As it turned out, Manzano grew up to be what she "needed to see on television": Sesame Street's beloved Maria Rodriguez, a job she's had for the past 44 years.
Manzano received the Daytime Emmy Lifetime Achievement Award on Monday for her pioneering work as a writer and performer for diverse children's programming. The actor, who announced her retirement last year, has created a legacy of work that found seamless ways to incorporate cultural competency into children's programing.
In the beginning, Manzano made little suggestions to the Sesame Street producers like adding yucca and plantains to the neighborhood pushcart to reflect Sesame Street's diverse community. Maria's "Spanish Word of the Day" exposed many children to a new language. In an episode about the Sesame Street Latino Festival, Maria and other cast members celebrated Latin heritage beyond just speaking Spanish.
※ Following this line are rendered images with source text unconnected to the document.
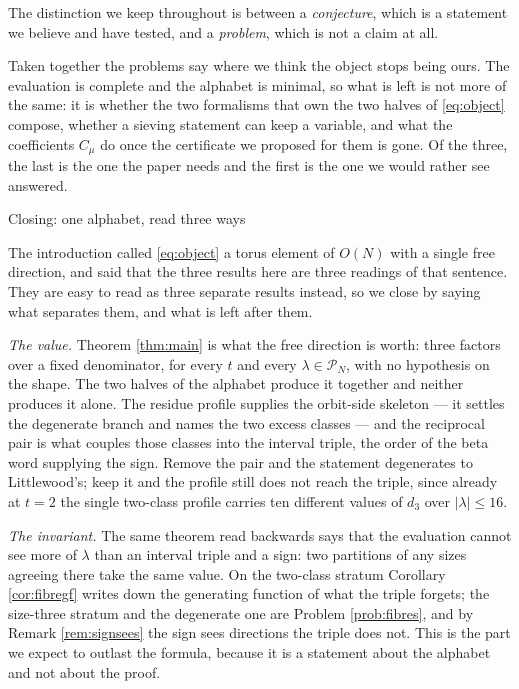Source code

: \documentclass[11pt,reqno]{amsart}
\makeatletter
\renewcommand\section{\@startsection{section}{1}%
  \z@{\linespacing\@plus\linespacing}{.5\linespacing}%
  {\normalfont\large\bfseries\centering}}
\theoremstyle{plain}
\theoremstyle{definition}
\newcommand{\PP}{\mathcal{P}}
\makeatother
\begin{document}
The distinction we keep throughout is between a \emph{conjecture}, which is a statement we believe
and have tested, and a \emph{problem}, which is not a claim at all.

Taken together the problems say where we think the object stops being ours. The evaluation is
complete and the alphabet is minimal, so what is left is not more of the same: it is whether the two
formalisms that own the two halves of \eqref{eq:object} compose, whether a sieving statement can keep
a variable, and what the coefficients $C_\mu$ do once the certificate we proposed for them is gone.
Of the three, the last is the one the paper needs and the first is the one we would rather see
answered.

\section{Closing: one alphabet, read three ways}\label{sec:closing}

The introduction called \eqref{eq:object} a torus element of $O(N)$ with a single free direction, and
said that the three results here are three readings of that sentence. They are easy to read as three
separate results instead, so we close by saying what separates them, and what is left after them.

\emph{The value.} Theorem \ref{thm:main} is what the free direction is worth: three factors over a
fixed denominator, for every $t$ and every $\lambda\in\PP_N$, with no hypothesis on the shape. The
two halves of the alphabet produce it together and neither produces it alone. The residue profile
supplies the orbit-side skeleton --- it settles the degenerate branch and names the two excess
classes --- and the reciprocal pair is what couples those classes into the interval triple, the order
of the beta word supplying the sign. Remove the pair and the statement degenerates to Littlewood's;
keep it and the profile still does not reach the triple, since already at $t=2$ the single two-class
profile carries ten different values of $d_3$ over $|\lambda|\le16$.

\emph{The invariant.} The same theorem read backwards says that the evaluation cannot see more of
$\lambda$ than an interval triple and a sign: two partitions of any sizes agreeing there take the
same value. On the two-class stratum Corollary \ref{cor:fibregf} writes down the generating function
of what the triple forgets; the size-three stratum and the degenerate one are Problem
\ref{prob:fibres}, and by Remark \ref{rem:signsees} the sign sees directions the triple does not.
This is the part we expect to outlast the formula, because it is a statement about the alphabet and
not about the proof.
\end{document}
Manzano also found ways to explain certain life events in ways that children could understand. For example, her pregnancy was incorporated into the show from 1988 to 1989. According to researchers, having Maria's life parallel Manzano's in this manner dramatically impacted children's understanding of pregnancy and babies.
This sort of exposure can be crucial, since television has a profound impact on how children perceive the world and themselves. According to a 2012 study in Communication Research, representation on TV can significantly influence children's self-esteem. After surveying 400 black and white preadolescent children in the Midwest, the researchers found that the only kids who didn't experience lower self-esteem after watching television were white boys.
Since kids in the US spend an average 35 hours watching TV per week, creating the kind of inclusive and diverse programming Manzano pioneered on Sesame Street remains critical for ensuring children learn to love themselves, in all of their differences, at a young age.
In fact, a study published by the National Bureau of Economic Research last year found that Sesame Street has a positive impact on preparing children for early education, particularly among children of color.
"Sonia not only brought the life events of marriage, having a baby, and being a mother to viewers young and old, she also brought a seldom-seen diversity, a Latin role-model, unlike anything on television at the time," National Academy of Television Arts and Sciences president Bob Mauro wrote in a statement.
Manzano represented Latinos on an unprecedented scale in mainstream television while exposing all children to the complexities of everyday life. And her legacy will endure through the life lessons she gave to generations of children tuning in to Sesame Street to learn their ABCs.